Surrogacy: In want of a womb

By Efrosini Costa

Surrogacy: In want of a womb
The road to parenthood is paved with good intentions – and is not always conventional. As many people pursue surrogacy as a way to start a family, we look at the surrounding issues.

What if your body prevented you from realising an aspiration that felt fundamental to your very being? Would you be willing to accept its limitations?

A woman who wishes to start a family but finds she is unable to sustain a baby biologically is faced with this challenge, as are many loving couples, both heterosexual and same-sex, who long for children of their own.

Given a handful of reproductive options, they must choose to either resign themselves to their misfortune and set aside their hopes of a family, or find alternative, non-traditional means to get what they desire. Sometimes this involves a third party – one who can carry the baby to term, often many thousands of kilometres away.

Renting another woman’s womb to create a much-wanted child may sound futuristic, but surrogacy has been practised since prehistoric times.

Societies from the Native American Indians to Europe’s early royals all accepted altruistic surrogacy as a way of continuing family bloodlines.
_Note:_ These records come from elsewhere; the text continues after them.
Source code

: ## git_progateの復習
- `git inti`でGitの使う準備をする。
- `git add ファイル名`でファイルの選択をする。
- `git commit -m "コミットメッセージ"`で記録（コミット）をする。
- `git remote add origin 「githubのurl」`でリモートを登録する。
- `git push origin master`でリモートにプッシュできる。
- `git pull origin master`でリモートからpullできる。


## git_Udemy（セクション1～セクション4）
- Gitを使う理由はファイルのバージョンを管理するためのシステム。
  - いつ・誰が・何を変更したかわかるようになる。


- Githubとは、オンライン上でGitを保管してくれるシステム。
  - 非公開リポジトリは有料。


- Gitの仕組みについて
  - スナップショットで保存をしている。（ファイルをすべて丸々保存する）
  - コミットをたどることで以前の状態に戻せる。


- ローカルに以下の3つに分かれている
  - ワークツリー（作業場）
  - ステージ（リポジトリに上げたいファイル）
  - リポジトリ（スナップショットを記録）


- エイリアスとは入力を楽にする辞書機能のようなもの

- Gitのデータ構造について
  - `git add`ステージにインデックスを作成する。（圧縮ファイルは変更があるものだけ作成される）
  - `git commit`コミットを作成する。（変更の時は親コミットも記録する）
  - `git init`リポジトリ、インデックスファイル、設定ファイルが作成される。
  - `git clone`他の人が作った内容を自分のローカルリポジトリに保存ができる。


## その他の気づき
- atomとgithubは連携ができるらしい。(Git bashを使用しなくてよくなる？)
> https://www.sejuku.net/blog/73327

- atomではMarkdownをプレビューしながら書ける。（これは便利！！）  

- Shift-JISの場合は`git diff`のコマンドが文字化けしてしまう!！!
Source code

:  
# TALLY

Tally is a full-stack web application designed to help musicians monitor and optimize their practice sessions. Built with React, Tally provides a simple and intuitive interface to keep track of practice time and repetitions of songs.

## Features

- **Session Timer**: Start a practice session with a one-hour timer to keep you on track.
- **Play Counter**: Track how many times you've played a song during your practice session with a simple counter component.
Now, thanks to scientific progress, today’s would-be parents are able to have their biological babies carried in the wombs of other women. 

Despite this, the risks and messy paperwork related to third-party pregnancy has seen it banned in many countries, leaving a few regions to bear the brunt of this lucrative area of global medical tourism. But what are the real costs of commercial surrogacy?

The fear is that when money rather than goodwill becomes the motivation, children become commodities and, “like any transaction, there is a capacity for exploitation”, argues Dr Simon Longstaff from the St James Ethics Centre, in light of international surrogacy scandals.

Like any industry, regulation is needed. Jenni Millbank, Professor of Law at the University of Technology in Sydney, believes we should be aiming for reproductive self-sufficiency at home rather than exporting our problems overseas. 

“If we did it properly here, we’d avoid exploitation of anybody … above all, the children.”